Source: Taiwantrade | Updated: 10 February 2015
At a recent national energy conference, President Ma Ying-jeou expressed his view that Taiwan should not arbitrarily abandon any energy options if it does not want to suffer electricity shortages.
Addressing the conference in Taipei, Ma agreed with calls for Taiwan to phase out nuclear power but proposed doing so gradually and in a way that does not cause power shortages, increase electricity rates or violate the country's commitment to reduce carbon emissions.
He said his administration's decision last year to halt construction of the nearly completed fourth nuclear power plant was aimed at leaving open a possible energy option for future generations.

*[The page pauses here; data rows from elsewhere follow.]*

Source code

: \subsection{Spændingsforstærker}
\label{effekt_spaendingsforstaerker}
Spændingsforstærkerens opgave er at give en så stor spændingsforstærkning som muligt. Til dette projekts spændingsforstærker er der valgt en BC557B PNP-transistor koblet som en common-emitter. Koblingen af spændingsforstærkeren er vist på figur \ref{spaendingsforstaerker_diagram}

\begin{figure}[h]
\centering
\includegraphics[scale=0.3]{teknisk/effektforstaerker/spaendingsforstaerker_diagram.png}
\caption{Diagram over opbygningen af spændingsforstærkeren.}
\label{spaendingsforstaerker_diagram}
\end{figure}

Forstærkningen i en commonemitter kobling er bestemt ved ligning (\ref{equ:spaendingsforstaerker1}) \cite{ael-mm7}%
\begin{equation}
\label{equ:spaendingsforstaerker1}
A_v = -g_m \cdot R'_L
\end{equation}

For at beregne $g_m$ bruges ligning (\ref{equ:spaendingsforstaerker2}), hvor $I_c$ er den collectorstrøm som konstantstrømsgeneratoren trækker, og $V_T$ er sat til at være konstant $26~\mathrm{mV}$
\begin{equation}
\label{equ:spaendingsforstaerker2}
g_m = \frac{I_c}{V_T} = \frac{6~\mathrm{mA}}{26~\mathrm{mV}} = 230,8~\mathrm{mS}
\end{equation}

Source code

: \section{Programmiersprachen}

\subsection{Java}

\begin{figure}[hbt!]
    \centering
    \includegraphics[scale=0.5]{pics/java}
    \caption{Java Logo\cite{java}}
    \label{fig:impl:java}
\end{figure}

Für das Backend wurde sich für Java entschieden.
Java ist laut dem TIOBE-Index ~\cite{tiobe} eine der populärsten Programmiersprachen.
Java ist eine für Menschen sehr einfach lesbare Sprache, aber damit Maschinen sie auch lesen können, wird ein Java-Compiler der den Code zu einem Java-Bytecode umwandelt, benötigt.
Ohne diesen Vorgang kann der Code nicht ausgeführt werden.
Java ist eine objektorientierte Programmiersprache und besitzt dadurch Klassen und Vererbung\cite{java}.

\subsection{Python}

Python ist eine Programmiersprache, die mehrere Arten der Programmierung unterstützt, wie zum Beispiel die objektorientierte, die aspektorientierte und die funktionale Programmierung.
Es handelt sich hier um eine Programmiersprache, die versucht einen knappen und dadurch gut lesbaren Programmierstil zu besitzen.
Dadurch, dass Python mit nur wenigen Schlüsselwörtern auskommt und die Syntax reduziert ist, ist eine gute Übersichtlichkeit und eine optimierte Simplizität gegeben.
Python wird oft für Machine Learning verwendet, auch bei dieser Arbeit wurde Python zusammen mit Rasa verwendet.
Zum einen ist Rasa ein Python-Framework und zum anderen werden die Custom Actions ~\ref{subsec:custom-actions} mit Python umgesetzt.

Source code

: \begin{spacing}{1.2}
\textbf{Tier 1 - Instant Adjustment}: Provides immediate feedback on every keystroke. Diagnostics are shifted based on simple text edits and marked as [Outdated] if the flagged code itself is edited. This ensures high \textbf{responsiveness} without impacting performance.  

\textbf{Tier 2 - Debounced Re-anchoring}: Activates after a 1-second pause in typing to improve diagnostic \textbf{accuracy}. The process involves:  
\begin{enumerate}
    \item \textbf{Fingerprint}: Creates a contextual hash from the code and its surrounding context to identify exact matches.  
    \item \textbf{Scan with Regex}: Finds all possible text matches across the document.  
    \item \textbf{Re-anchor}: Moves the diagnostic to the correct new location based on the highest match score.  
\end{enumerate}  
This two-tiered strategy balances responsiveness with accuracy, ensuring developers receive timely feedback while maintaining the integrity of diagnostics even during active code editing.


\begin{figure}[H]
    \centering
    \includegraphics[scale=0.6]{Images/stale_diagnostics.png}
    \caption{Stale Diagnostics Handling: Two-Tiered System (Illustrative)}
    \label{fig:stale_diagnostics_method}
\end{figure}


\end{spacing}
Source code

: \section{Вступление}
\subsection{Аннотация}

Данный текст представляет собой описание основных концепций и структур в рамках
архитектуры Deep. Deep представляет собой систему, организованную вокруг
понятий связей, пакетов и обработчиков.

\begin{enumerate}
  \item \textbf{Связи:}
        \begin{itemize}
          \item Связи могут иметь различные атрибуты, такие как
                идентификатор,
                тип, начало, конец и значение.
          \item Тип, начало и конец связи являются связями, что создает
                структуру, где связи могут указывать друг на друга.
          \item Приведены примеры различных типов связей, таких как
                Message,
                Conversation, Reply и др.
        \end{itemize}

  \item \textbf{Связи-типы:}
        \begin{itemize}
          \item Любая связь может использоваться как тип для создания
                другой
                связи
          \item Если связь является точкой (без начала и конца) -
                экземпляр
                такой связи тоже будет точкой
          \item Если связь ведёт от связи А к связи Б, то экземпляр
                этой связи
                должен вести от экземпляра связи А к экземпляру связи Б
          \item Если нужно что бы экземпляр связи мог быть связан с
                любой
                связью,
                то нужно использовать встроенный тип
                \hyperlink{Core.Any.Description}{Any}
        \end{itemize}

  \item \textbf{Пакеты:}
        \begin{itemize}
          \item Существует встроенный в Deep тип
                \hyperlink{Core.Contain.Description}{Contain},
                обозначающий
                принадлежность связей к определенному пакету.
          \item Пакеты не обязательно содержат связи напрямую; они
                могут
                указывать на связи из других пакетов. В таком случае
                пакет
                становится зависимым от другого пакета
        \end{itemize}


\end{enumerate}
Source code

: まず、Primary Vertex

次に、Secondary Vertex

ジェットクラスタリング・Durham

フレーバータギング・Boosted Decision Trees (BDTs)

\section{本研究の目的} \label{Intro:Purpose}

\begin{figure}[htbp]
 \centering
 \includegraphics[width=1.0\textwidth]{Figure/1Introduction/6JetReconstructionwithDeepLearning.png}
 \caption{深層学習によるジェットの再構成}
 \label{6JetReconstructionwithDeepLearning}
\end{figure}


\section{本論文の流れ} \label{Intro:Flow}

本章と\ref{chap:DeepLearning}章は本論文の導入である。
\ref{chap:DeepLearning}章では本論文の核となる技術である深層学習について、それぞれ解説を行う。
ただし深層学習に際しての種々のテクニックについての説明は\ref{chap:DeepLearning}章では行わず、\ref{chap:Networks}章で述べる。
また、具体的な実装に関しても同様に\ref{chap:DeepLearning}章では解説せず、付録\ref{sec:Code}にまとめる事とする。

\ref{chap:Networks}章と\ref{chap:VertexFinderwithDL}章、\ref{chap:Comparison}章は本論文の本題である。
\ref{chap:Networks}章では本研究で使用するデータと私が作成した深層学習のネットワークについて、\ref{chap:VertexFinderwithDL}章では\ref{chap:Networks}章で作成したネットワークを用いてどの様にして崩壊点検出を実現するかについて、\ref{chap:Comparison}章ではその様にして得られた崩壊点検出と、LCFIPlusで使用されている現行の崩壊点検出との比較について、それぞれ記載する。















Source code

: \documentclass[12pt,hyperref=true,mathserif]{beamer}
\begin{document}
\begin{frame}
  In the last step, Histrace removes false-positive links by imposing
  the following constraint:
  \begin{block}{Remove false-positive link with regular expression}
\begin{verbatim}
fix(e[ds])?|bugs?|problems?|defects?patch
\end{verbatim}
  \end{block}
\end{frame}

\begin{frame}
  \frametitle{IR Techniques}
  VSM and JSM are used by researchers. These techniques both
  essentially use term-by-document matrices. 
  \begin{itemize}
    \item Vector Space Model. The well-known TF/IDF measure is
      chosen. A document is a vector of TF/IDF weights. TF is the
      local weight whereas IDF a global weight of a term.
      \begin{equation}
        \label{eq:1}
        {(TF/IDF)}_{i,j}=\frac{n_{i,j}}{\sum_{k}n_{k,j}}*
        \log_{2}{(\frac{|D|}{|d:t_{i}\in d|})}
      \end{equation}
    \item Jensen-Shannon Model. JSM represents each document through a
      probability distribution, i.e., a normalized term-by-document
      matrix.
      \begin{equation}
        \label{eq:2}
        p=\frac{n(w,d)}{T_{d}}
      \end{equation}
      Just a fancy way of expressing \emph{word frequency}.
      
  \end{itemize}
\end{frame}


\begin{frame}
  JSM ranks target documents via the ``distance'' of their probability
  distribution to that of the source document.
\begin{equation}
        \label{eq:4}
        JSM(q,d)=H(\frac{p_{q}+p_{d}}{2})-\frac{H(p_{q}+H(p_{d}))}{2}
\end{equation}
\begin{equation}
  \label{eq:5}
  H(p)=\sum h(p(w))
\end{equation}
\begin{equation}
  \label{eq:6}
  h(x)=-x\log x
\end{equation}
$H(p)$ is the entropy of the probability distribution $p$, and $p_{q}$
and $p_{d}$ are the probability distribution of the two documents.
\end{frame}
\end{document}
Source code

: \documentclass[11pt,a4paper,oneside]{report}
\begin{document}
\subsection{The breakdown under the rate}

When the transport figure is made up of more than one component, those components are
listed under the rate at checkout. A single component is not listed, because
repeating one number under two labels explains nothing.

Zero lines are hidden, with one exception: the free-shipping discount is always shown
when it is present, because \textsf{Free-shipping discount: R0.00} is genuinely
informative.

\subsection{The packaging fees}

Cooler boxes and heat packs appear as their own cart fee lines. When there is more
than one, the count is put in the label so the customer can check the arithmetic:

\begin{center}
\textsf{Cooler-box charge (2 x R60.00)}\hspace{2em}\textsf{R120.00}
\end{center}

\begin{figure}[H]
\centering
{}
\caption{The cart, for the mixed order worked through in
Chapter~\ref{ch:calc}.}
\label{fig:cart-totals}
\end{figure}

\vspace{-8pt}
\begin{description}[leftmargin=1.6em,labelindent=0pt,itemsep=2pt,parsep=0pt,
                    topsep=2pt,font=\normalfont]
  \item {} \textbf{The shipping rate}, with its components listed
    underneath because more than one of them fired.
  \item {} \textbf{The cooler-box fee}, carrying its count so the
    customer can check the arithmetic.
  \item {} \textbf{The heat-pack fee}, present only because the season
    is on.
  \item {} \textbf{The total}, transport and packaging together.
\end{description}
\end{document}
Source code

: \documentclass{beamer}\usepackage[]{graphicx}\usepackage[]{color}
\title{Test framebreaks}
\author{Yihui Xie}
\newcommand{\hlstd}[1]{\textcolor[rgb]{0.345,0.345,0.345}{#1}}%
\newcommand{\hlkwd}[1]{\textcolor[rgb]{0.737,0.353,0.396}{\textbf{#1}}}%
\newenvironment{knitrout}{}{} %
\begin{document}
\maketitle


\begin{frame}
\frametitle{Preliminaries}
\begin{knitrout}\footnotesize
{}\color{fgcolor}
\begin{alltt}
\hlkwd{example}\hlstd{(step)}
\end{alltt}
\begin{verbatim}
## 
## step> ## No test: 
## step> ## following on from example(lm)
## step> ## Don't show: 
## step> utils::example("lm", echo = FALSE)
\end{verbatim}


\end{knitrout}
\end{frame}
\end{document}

Whether the plant should be put into operation in the future will be determined by a national referendum, according to the government's decision.
Also at the conference, the leader of the opposition, Tsai Ing-wen, said that the Democratic Progressive Party (DPP) will continue to rally efforts to end the monopoly of state-run energy companies. She said the party will propose amendments to the current electricity act in order to balance out public and private stakes in the sector and boost efficiency.
Frederic Laplanche, the EU Representative to Taiwan, who also attended the conference, suggested that Taiwan can do more to utilize renewable energy sources.
He said that Taiwan is a global leader in solar panel production and possesses nearly 20 percent of the world’s market, yet, solar accounted for less than 1 percent of its overall energy consumption.